_Task to complete_. Apart from the pictures, write out all the records exactly.

(Source texts of formatted documents)
□ □ □ □ □ □ □

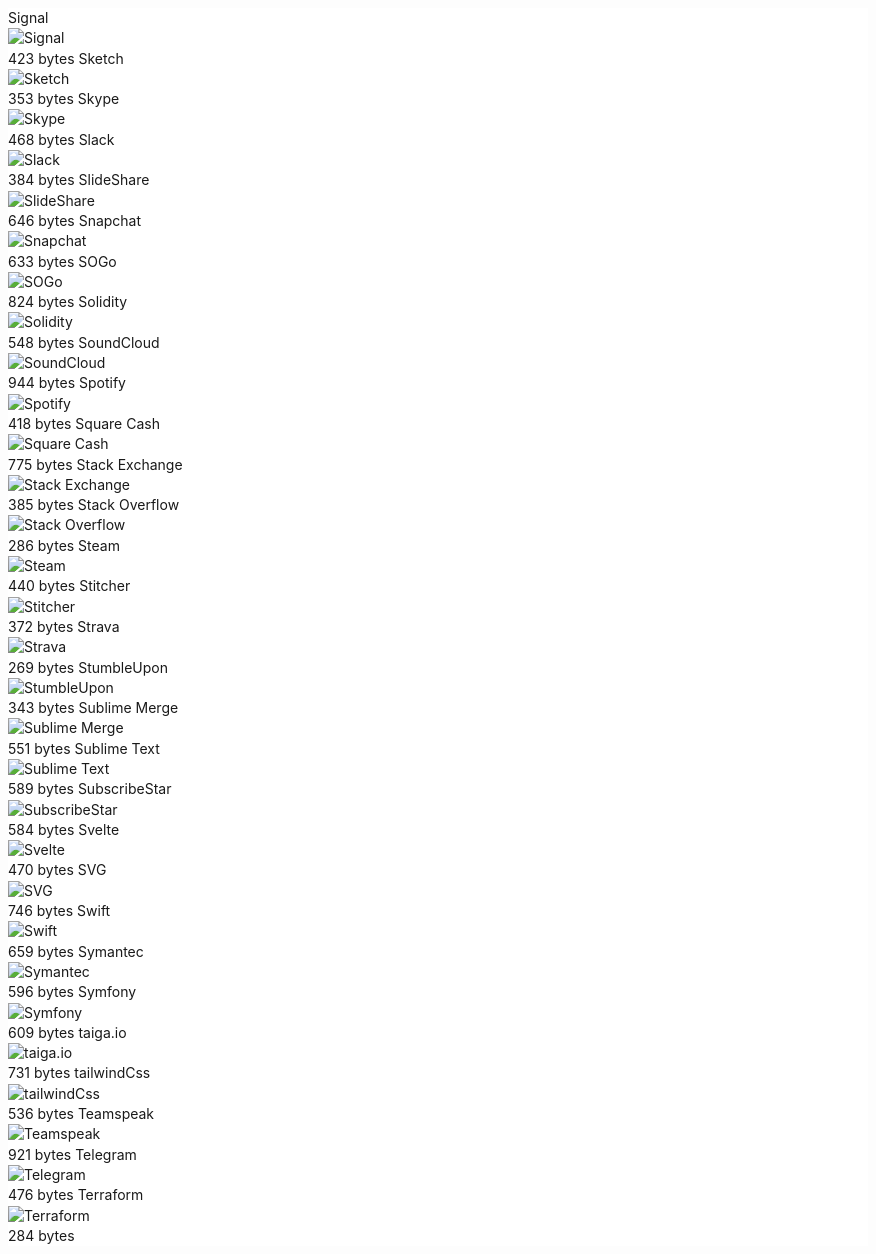 <tr>
<td>Signal<br><img src="https://edent.github.io/SuperTinyIcons/images/svg/signal.svg" width="100" title="Signal"><br>423 bytes</td>
<td>Sketch<br><img src="https://edent.github.io/SuperTinyIcons/images/svg/sketch.svg" width="100" title="Sketch"><br>353 bytes</td>
<td>Skype<br><img src="https://edent.github.io/SuperTinyIcons/images/svg/skype.svg" width="100" title="Skype"><br>468 bytes</td>
<td>Slack<br><img src="https://edent.github.io/SuperTinyIcons/images/svg/slack.svg" width="100" title="Slack"><br>384 bytes</td>
<td>SlideShare<br><img src="https://edent.github.io/SuperTinyIcons/images/svg/slideshare.svg" width="100" title="SlideShare"><br>646 bytes</td>
<td>Snapchat<br><img src="https://edent.github.io/SuperTinyIcons/images/svg/snapchat.svg" width="100" title="Snapchat"><br>633 bytes</td>
</tr>

<tr>
<td>SOGo<br><img src="https://edent.github.io/SuperTinyIcons/images/svg/sogo.svg" width="100" title="SOGo"><br>824 bytes</td>
<td>Solidity<br><img src="https://edent.github.io/SuperTinyIcons/images/svg/solidity.svg" width="100" title="Solidity"><br>548 bytes</td>
<td>SoundCloud<br><img src="https://edent.github.io/SuperTinyIcons/images/svg/soundcloud.svg" width="100" title="SoundCloud"><br>944 bytes</td>
<td>Spotify<br><img src="https://edent.github.io/SuperTinyIcons/images/svg/spotify.svg" width="100" title="Spotify"><br>418 bytes</td>
<td>Square Cash<br><img src="https://edent.github.io/SuperTinyIcons/images/svg/square_cash.svg" width="100" title="Square Cash"><br>775 bytes</td>
<td>Stack Exchange<br><img src="https://edent.github.io/SuperTinyIcons/images/svg/stackexchange.svg" width="100" title="Stack Exchange"><br>385 bytes</td>
</tr>

<tr>
<td>Stack Overflow<br><img src="https://edent.github.io/SuperTinyIcons/images/svg/stackoverflow.svg" width="100" title="Stack Overflow"><br>286 bytes</td>
<td>Steam<br><img src="https://edent.github.io/SuperTinyIcons/images/svg/steam.svg" width="100" title="Steam"><br>440 bytes</td>
<td>Stitcher<br><img src="https://edent.github.io/SuperTinyIcons/images/svg/stitcher.svg" width="100" title="Stitcher"><br>372 bytes</td>
<td>Strava<br><img src="https://edent.github.io/SuperTinyIcons/images/svg/strava.svg" width="100" title="Strava"><br>269 bytes</td>
<td>StumbleUpon<br><img src="https://edent.github.io/SuperTinyIcons/images/svg/stumbleupon.svg" width="100" title="StumbleUpon"><br>343 bytes</td>
<td>Sublime Merge<br><img src="https://edent.github.io/SuperTinyIcons/images/svg/sublimemerge.svg" width="100" title="Sublime Merge"><br>551 bytes</td>
</tr>

<tr>
<td>Sublime Text<br><img src="https://edent.github.io/SuperTinyIcons/images/svg/sublimetext.svg" width="100" title="Sublime Text"><br>589 bytes</td>
<td>SubscribeStar<br><img src="https://edent.github.io/SuperTinyIcons/images/svg/subscribestar.svg" width="100" title="SubscribeStar"><br>584 bytes</td>
<td>Svelte<br><img src="https://edent.github.io/SuperTinyIcons/images/svg/svelte.svg" width="100" title="Svelte"><br>470 bytes</td>
<td>SVG<br><img src="https://edent.github.io/SuperTinyIcons/images/svg/svg.svg" width="100" title="SVG"><br>746 bytes</td>
<td>Swift<br><img src="https://edent.github.io/SuperTinyIcons/images/svg/swift.svg" width="100" title="Swift"><br>659 bytes</td>
<td>Symantec<br><img src="https://edent.github.io/SuperTinyIcons/images/svg/symantec.svg" width="100" title="Symantec"><br>596 bytes</td>
</tr>

<tr>
<td>Symfony<br><img src="https://edent.github.io/SuperTinyIcons/images/svg/symfony.svg" width="100" title="Symfony"><br>609 bytes</td>
<td>taiga.io<br><img src="https://edent.github.io/SuperTinyIcons/images/svg/taiga.svg" width="100" title="taiga.io"><br>731 bytes</td>
<td>tailwindCss<br><img src="https://edent.github.io/SuperTinyIcons/images/svg/tailwindCss.svg" width="100" title="tailwindCss"><br>536 bytes</td>
<td>Teamspeak<br><img src="https://edent.github.io/SuperTinyIcons/images/svg/teamspeak.svg" width="100" title="Teamspeak"><br>921 bytes</td>
<td>Telegram<br><img src="https://edent.github.io/SuperTinyIcons/images/svg/telegram.svg" width="100" title="Telegram"><br>476 bytes</td>
<td>Terraform<br><img src="https://edent.github.io/SuperTinyIcons/images/svg/terraform.svg" width="100" title="Terraform"><br>284 bytes</td>
</tr>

□ □ □ □ □ □ □

_Exercise solution_.
 <tr>
<td>Signal<br><img src="https://edent.github.io/SuperTinyIcons/images/svg/signal.svg" width="100" title="Signal"><br>423 bytes</td>
<td>Sketch<br><img src="https://edent.github.io/SuperTinyIcons/images/svg/sketch.svg" width="100" title="Sketch"><br>353 bytes</td>
<td>Skype<br><img src="https://edent.github.io/SuperTinyIcons/images/svg/skype.svg" width="100" title="Skype"><br>468 bytes</td>
<td>Slack<br><img src="https://edent.github.io/SuperTinyIcons/images/svg/slack.svg" width="100" title="Slack"><br>384 bytes</td>
<td>SlideShare<br><img src="https://edent.github.io/SuperTinyIcons/images/svg/slideshare.svg" width="100" title="SlideShare"><br>646 bytes</td>
<td>Snapchat<br><img src="https://edent.github.io/SuperTinyIcons/images/svg/snapchat.svg" width="100" title="Snapchat"><br>633 bytes</td>
</tr>

<tr>
<td>SOGo<br><img src="https://edent.github.io/SuperTinyIcons/images/svg/sogo.svg" width="100" title="SOGo"><br>824 bytes</td>
<td>Solidity<br><img src="https://edent.github.io/SuperTinyIcons/images/svg/solidity.svg" width="100" title="Solidity"><br>548 bytes</td>
<td>SoundCloud<br><img src="https://edent.github.io/SuperTinyIcons/images/svg/soundcloud.svg" width="100" title="SoundCloud"><br>944 bytes</td>
<td>Spotify<br><img src="https://edent.github.io/SuperTinyIcons/images/svg/spotify.svg" width="100" title="Spotify"><br>418 bytes</td>
<td>Square Cash<br><img src="https://edent.github.io/SuperTinyIcons/images/svg/square_cash.svg" width="100" title="Square Cash"><br>775 bytes</td>
<td>Stack Exchange<br><img src="https://edent.github.io/SuperTinyIcons/images/svg/stackexchange.svg" width="100" title="Stack Exchange"><br>385 bytes</td>
</tr>

<tr>
<td>Stack Overflow<br><img src="https://edent.github.io/SuperTinyIcons/images/svg/stackoverflow.svg" width="100" title="Stack Overflow"><br>286 bytes</td>
<td>Steam<br><img src="https://edent.github.io/SuperTinyIcons/images/svg/steam.svg" width="100" title="Steam"><br>440 bytes</td>
<td>Stitcher<br><img src="https://edent.github.io/SuperTinyIcons/images/svg/stitcher.svg" width="100" title="Stitcher"><br>372 bytes</td>
<td>Strava<br><img src="https://edent.github.io/SuperTinyIcons/images/svg/strava.svg" width="100" title="Strava"><br>269 bytes</td>
<td>StumbleUpon<br><img src="https://edent.github.io/SuperTinyIcons/images/svg/stumbleupon.svg" width="100" title="StumbleUpon"><br>343 bytes</td>
<td>Sublime Merge<br><img src="https://edent.github.io/SuperTinyIcons/images/svg/sublimemerge.svg" width="100" title="Sublime Merge"><br>551 bytes</td>
</tr>

<tr>
<td>Sublime Text<br><img src="https://edent.github.io/SuperTinyIcons/images/svg/sublimetext.svg" width="100" title="Sublime Text"><br>589 bytes</td>
<td>SubscribeStar<br><img src="https://edent.github.io/SuperTinyIcons/images/svg/subscribestar.svg" width="100" title="SubscribeStar"><br>584 bytes</td>
<td>Svelte<br><img src="https://edent.github.io/SuperTinyIcons/images/svg/svelte.svg" width="100" title="Svelte"><br>470 bytes</td>
<td>SVG<br><img src="https://edent.github.io/SuperTinyIcons/images/svg/svg.svg" width="100" title="SVG"><br>746 bytes</td>
<td>Swift<br><img src="https://edent.github.io/SuperTinyIcons/images/svg/swift.svg" width="100" title="Swift"><br>659 bytes</td>
<td>Symantec<br><img src="https://edent.github.io/SuperTinyIcons/images/svg/symantec.svg" width="100" title="Symantec"><br>596 bytes</td>
</tr>

<tr>
<td>Symfony<br><img src="https://edent.github.io/SuperTinyIcons/images/svg/symfony.svg" width="100" title="Symfony"><br>609 bytes</td>
<td>taiga.io<br><img src="https://edent.github.io/SuperTinyIcons/images/svg/taiga.svg" width="100" title="taiga.io"><br>731 bytes</td>
<td>tailwindCss<br><img src="https://edent.github.io/SuperTinyIcons/images/svg/tailwindCss.svg" width="100" title="tailwindCss"><br>536 bytes</td>
<td>Teamspeak<br><img src="https://edent.github.io/SuperTinyIcons/images/svg/teamspeak.svg" width="100" title="Teamspeak"><br>921 bytes</td>
<td>Telegram<br><img src="https://edent.github.io/SuperTinyIcons/images/svg/telegram.svg" width="100" title="Telegram"><br>476 bytes</td>
<td>Terraform<br><img src="https://edent.github.io/SuperTinyIcons/images/svg/terraform.svg" width="100" title="Terraform"><br>284 bytes</td>
</tr>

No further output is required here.